Rakesh Deshmukh is the CEO and founder of Indus OS, which created the first mobile operating system catering solely to India’s regional languages. That OS is no longer active, but the company’s Indus App Bazaar has since become the foundation for Samsung’s Galaxy Store in India, which has over 170 million users. He previously started a company bringing mobile-payment tech to feature phones and created the first Burmese-language keyboard.
The law of large numbers
A hundred million people in India read and write in English fluently. The majority of the country can’t read, write, or understand English at all. That’s over 90% of India.
Yet every mobile operating system in the country was geared towards English speakers. Even the Hindi keyboard was superimposed on a QWERTY layout, which makes no sense in Hindi, as we have twice the number of letters and several variations for our vowels, or matras.
We approached the problem in 2013 not only from a language perspective but also from a user experience [UX] design perspective. We would need to build Android [Google’s open-source operating system] from the ground up, for people who were not only uncomfortable using an operating system in English but also for people who were coming online for the first time.
In 2015, we launched our operating system with the flagship phone of Micromax, one of the biggest Indian smartphone manufacturers at the time. The operating system was eventually adopted by every major Indian smartphone manufacturer, from Intex to Karbonn Mobiles. At its peak, Indus OS was India’s second most popular mobile operating system in India, controlling about 8% of the market share, ahead of both Apple’s and Microsoft’s mobile operating systems at the time.
When to hold ’em …
What we saw in the market was a top-down approach, where big Silicon Valley companies were producing platforms for India without truly understanding the Indian market. For example, while nearly every Western internet user has an email account, most new Indian internet users use WhatsApp like you might use email. Less than half of mobile internet users in India even have an email address. This meant that we would not only redesign the keyboard but also contact lists and the app store, to suit the needs of Indian internet users.

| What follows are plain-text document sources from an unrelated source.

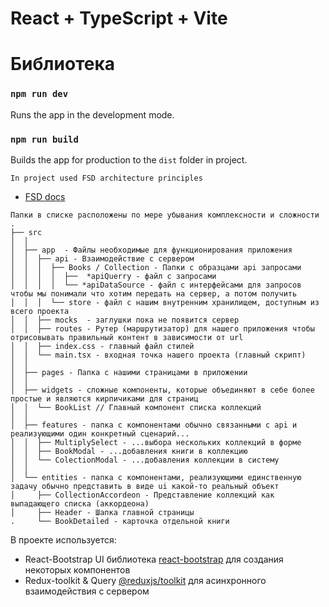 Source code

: # React + TypeScript + Vite

# Библиотека

### `npm run dev`

Runs the app in the development mode.

### `npm run build`

Builds the app for production to the `dist` folder in project.


```In project used FSD architecture principles```
- [FSD docs](https://feature-sliced.design/docs)

```
Папки в списке расположены по мере убывания комплексности и сложности
.
├── src
│  │
│  ├── app  - Файлы необходимые для функционирования приложения
│  │  ├── api - Взаимодействие с сервером
│  │  │  ├── Books / Collection - Папки с образцами api запросами
│  │  │  │  ├──  *apiQuerry - файл с запросами
│  │  │  │  └── *apiDataSource - файл с интерфейсами для запросов чтобы мы понимали что хотим передать на сервер, а потом получить
│  │  │  └── store - файл с нашим внутренним хранилищем, доступным из всего проекта
│  │  ├── mocks  - заглушки пока не появится сервер
│  │  ├── routes - Рутер (маршрутизатор) для нашего приложения чтобы отрисовывать правильный контент в зависимости от url
│  │  ├── index.css - главный файл стилей
│  │  └── main.tsx - входная точка нашего проекта (главный скрипт)
│  │ 
│  ├── pages - Папка с нашими страницами в приложении
│  │ 
│  ├── widgets - сложные компоненты, которые объединяют в себе более простые и являются кирпичиками для страниц
│  │  └── BookList // Главный компонент списка коллекций
│  │
│  ├── features - папка с компонентами обычно связанными с api и реализующими один конкретный сценарий...
│  │  ├── MultiplySelect - ...выбора нескольких коллекций в форме
│  │  ├── BookModal - ...добавления книги в коллекцию
│  │  └── ColectionModal - ...добавления коллекции в систему
│  │
│  └── entities - папка с компонентами, реализующими единственную задачу обычно представить в виде ui какой-то реальный объект
│     ├── CollectionAccordeon - Представление коллекций как выпадающего списка (аккордеона)
│     ├── Header - Шапка главной страницы
.     └── BookDetailed - карточка отдельной книги

```

В проекте используется:
- React-Bootstrap UI библиотека [react-bootstrap](https://react-bootstrap.netlify.app/) для создания некоторых компонентов
- Redux-toolkit & Query [@reduxjs/toolkit](https://redux-toolkit.js.org/tutorials/rtk-query) для асинхронного взаимодействия с сервером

In most cases, this meant simplifying the user design. In our contact list, we removed every field except a contact’s name and phone number. Most Indian users found these features unnecessary. Our app store, aside from being available in 12 Indian languages, didn’t require an email address to login and download apps. You only needed to input your phone number.
Nearly 40% of app downloads in India are sideloaded, a process by which program files are downloaded from another device or computer rather than an official app store. This is primarily because users were still uncomfortable using the Google Play Store. They still faced a language problem, where all the content they may want to consume is only in English. On the developers’ end, this also means that their apps in Marathi, Hindi, or any of the other languages we cater to would not get as much traction on the Play Store. This is a huge problem for developers who make money through ads.
We began refining our hyper-localization features. Eventually, we even added a machine-learning feature which could change our app store’s language automatically. For example, if a user was in Maharashtra, and the app store was in English, we would include a section for apps that were in Marathi. If the algorithm found the user to interact with that content more than the English content, it would automatically include more Marathi content the next time the user opened Indus App Bazaar.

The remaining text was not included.